(Saved data entries)
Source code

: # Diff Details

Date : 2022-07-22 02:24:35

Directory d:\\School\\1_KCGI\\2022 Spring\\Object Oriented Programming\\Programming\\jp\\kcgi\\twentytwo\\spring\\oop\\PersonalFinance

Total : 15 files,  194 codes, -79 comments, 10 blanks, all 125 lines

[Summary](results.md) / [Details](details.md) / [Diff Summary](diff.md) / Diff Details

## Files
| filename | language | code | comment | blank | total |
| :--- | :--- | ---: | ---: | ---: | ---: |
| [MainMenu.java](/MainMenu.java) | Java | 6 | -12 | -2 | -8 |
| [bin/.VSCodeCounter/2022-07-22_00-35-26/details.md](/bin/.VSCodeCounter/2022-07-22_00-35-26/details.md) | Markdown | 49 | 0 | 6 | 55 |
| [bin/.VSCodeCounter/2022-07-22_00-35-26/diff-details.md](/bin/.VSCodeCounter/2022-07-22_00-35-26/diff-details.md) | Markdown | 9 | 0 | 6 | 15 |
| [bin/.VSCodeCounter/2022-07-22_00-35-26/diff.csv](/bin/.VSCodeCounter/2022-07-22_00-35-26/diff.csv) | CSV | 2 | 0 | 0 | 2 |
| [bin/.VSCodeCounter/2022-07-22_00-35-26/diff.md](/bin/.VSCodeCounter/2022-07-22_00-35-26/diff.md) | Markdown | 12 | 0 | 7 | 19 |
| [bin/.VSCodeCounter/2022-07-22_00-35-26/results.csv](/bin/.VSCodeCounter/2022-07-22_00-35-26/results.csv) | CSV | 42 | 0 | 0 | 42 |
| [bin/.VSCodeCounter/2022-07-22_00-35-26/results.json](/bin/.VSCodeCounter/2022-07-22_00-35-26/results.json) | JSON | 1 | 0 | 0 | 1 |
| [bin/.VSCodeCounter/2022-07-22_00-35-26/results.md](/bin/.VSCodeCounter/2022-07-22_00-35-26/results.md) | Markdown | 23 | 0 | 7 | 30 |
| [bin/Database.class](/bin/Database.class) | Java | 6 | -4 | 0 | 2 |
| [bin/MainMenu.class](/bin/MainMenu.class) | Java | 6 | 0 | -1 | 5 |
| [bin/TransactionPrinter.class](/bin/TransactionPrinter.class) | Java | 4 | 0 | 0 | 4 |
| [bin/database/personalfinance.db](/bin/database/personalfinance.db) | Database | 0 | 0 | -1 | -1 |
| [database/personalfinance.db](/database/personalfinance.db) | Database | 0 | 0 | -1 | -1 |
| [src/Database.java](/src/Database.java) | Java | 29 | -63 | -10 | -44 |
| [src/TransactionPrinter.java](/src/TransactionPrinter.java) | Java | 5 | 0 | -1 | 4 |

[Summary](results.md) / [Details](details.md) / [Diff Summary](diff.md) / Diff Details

__Assigned task__: Retype exactly the lines from the start of the entries through the one with "[bin/MainMenu.class](/bin/MainMenu.class) | Java"; include both ends.

__Solution to this task__:
Source code

: # Diff Details

Date : 2022-07-22 02:24:35

Directory d:\\School\\1_KCGI\\2022 Spring\\Object Oriented Programming\\Programming\\jp\\kcgi\\twentytwo\\spring\\oop\\PersonalFinance

Total : 15 files,  194 codes, -79 comments, 10 blanks, all 125 lines

[Summary](results.md) / [Details](details.md) / [Diff Summary](diff.md) / Diff Details

## Files
| filename | language | code | comment | blank | total |
| :--- | :--- | ---: | ---: | ---: | ---: |
| [MainMenu.java](/MainMenu.java) | Java | 6 | -12 | -2 | -8 |
| [bin/.VSCodeCounter/2022-07-22_00-35-26/details.md](/bin/.VSCodeCounter/2022-07-22_00-35-26/details.md) | Markdown | 49 | 0 | 6 | 55 |
| [bin/.VSCodeCounter/2022-07-22_00-35-26/diff-details.md](/bin/.VSCodeCounter/2022-07-22_00-35-26/diff-details.md) | Markdown | 9 | 0 | 6 | 15 |
| [bin/.VSCodeCounter/2022-07-22_00-35-26/diff.csv](/bin/.VSCodeCounter/2022-07-22_00-35-26/diff.csv) | CSV | 2 | 0 | 0 | 2 |
| [bin/.VSCodeCounter/2022-07-22_00-35-26/diff.md](/bin/.VSCodeCounter/2022-07-22_00-35-26/diff.md) | Markdown | 12 | 0 | 7 | 19 |
| [bin/.VSCodeCounter/2022-07-22_00-35-26/results.csv](/bin/.VSCodeCounter/2022-07-22_00-35-26/results.csv) | CSV | 42 | 0 | 0 | 42 |
| [bin/.VSCodeCounter/2022-07-22_00-35-26/results.json](/bin/.VSCodeCounter/2022-07-22_00-35-26/results.json) | JSON | 1 | 0 | 0 | 1 |
| [bin/.VSCodeCounter/2022-07-22_00-35-26/results.md](/bin/.VSCodeCounter/2022-07-22_00-35-26/results.md) | Markdown | 23 | 0 | 7 | 30 |
| [bin/Database.class](/bin/Database.class) | Java | 6 | -4 | 0 | 2 |
| [bin/MainMenu.class](/bin/MainMenu.class) | Java | 6 | 0 | -1 | 5 |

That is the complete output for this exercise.